I must say, I thought the scenario went quite well. In my view, it is thus far the best of the multi-table specials released for the campaign, featuring interactivity between tables and level ranges, a suitably epic plot, and a chance for every table to affect the outcome. As it stood, the valiant and resolute Pathfinders emerged overwhelmingly victorious against the demonic horde.
Well, I thought that was the last of my duties. Remember that Finncon report from two weeks ago? The one with the dancing? Well, the editor of Conteksti, the Ropecon conzine, was in the audience, and decided to do a comic strip. The strip, for those of you unable to read the lines of anyone except Jim Raggi, features a bunch of Finnish game designers and publishers discussing the state of the horse, interrupted by the appearance of an Astraterra crowdfunding backer benefit of a flying galleon and my song and dance show.
Note: This is not an actual Astraterra backer benefit, nor will it be.
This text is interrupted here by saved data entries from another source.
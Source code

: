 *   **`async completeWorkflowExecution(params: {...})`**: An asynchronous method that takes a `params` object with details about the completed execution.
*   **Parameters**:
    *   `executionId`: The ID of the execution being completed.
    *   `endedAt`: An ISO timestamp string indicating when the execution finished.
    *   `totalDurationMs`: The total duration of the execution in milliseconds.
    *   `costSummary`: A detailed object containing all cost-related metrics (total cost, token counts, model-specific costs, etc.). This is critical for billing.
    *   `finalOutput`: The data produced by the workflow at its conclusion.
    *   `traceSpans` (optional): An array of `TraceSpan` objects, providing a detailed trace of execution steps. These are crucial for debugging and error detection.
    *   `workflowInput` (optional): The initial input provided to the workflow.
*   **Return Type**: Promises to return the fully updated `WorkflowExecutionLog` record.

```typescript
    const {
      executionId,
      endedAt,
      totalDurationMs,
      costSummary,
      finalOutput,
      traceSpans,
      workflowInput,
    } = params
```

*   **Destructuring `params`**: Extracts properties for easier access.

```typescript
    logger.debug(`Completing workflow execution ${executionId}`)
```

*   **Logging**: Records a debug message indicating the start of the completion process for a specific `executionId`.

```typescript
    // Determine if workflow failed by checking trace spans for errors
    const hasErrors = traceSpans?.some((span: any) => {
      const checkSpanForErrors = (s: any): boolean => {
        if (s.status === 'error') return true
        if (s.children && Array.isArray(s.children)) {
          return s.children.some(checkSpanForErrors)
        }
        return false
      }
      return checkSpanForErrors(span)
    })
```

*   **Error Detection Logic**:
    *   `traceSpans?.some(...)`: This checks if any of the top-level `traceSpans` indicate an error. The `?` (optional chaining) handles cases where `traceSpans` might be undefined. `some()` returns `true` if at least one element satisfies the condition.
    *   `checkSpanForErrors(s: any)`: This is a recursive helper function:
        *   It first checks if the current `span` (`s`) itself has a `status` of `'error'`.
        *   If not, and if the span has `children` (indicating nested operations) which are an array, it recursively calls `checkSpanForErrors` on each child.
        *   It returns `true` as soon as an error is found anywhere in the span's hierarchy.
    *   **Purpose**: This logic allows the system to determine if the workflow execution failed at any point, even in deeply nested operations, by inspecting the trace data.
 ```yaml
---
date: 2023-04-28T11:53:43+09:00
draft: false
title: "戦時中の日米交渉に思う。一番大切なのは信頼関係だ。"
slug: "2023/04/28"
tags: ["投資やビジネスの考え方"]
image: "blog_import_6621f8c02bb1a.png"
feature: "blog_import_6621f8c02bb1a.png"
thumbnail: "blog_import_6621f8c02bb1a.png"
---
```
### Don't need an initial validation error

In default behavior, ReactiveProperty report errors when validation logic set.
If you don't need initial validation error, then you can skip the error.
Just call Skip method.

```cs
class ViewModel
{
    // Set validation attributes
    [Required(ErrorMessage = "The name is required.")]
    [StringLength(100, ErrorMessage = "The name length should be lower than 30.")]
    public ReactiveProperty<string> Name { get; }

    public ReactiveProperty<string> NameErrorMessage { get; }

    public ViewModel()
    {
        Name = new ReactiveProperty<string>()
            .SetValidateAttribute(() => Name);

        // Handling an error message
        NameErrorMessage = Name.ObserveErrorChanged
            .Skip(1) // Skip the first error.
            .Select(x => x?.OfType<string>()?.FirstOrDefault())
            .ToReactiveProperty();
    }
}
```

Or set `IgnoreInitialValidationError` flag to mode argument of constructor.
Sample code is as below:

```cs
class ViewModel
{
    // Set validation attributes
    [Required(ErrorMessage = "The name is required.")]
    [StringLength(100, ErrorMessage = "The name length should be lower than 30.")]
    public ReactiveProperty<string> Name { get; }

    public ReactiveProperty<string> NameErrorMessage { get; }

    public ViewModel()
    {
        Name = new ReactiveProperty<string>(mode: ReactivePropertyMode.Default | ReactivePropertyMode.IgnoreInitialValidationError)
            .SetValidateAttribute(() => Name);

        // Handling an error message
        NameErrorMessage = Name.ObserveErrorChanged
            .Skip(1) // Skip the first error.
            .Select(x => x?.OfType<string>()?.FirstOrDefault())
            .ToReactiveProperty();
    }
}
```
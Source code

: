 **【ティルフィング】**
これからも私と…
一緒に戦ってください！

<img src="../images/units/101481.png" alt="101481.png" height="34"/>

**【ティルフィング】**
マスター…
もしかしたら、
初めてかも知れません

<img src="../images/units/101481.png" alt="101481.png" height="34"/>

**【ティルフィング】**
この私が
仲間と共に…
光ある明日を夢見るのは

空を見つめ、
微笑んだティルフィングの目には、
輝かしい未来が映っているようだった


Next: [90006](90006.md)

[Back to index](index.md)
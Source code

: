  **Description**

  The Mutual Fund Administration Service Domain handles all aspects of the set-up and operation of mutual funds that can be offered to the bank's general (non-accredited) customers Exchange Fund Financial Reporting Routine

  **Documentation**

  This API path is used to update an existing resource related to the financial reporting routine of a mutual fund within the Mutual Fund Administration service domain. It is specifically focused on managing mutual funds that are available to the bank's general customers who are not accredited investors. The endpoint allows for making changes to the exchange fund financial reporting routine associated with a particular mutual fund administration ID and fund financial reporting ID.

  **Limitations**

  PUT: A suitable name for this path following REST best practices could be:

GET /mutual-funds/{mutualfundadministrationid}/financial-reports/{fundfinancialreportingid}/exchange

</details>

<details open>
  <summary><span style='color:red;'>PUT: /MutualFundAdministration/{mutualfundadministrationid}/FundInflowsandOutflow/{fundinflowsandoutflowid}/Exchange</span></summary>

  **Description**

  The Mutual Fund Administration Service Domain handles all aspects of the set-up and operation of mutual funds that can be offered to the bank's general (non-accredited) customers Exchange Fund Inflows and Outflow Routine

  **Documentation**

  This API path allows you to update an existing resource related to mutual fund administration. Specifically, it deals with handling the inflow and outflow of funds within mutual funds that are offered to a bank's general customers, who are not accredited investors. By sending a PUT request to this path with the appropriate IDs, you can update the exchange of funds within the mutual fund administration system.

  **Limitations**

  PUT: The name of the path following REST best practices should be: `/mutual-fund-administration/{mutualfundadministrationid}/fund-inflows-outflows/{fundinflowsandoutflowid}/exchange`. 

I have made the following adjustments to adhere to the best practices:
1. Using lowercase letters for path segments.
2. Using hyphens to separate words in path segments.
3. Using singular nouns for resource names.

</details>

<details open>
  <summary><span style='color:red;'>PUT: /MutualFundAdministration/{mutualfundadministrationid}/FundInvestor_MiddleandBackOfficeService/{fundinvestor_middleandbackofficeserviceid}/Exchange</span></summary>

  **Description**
After it was printed, there was only one way things could end. I expect the video of the closing ceremony will be out around a year from now. That is the length of my reprieve.
All in all, I deem it a very successful Ropecon (as does the treasurer – at 3,933 visitors, we fell 13 short of breaking the record). I had fun. I met all the old friends I never see anywhere else. I got some books. I even had time to play games. I got my ass kicked in a sumo suit.
However, as all good things, it had to come to an end, and as ended Ropecon 2014, so ended the convention’s time at Dipoli. Probably. The Dipoli conference centre, famously described by guest of honour Jonathan Tweet as a building designed by Cthulhu, has been the home of Ropecon for over fifteen years. The convention has taken on the shape of its venue, and the surrounding businesses have adjusted themselves to accommodate us and profit from our presence. Seriously, the grocery store next to Dipoli has a clause about working nights solely because during Ropecon, they’re open around the clock.
And now, they’re renovating it. The renovations will begin sometime next year and will likely take it off our hands for the next two years. After that, we are not sure if the venue is still suitable for our needs or if changes will be wrought. It is time to look for a new home. We do not yet know where it will be, but we do know that it will be somewhere. Ropecon will happen in 2015, and 2016, and all the years to come.
And now for a smattering of links.
- Iltalehti, of all things, has a rather nice, if small, collection of costume photos
- Janne Koivisto’s report at BoardGameGeek.com
- Ville Halonen’s initial report and further thoughts on Trail of Cthulhu
- Ropecon’s YouTube channel
- Fuck Yeah D&D
What I did not have time to do was talk a lot with the guests of honour, Privateer Press’s Jason Soles and Luke Crane, he of Burning Wheel and other roleplaying games. Fortunately, for that purpose we had interviewers and intrepid cameramen. The GoH interviews were the very first things from this year’s convention to be edited and uploaded to our YouTube channel. The noise in the background is the convention’s afterparty.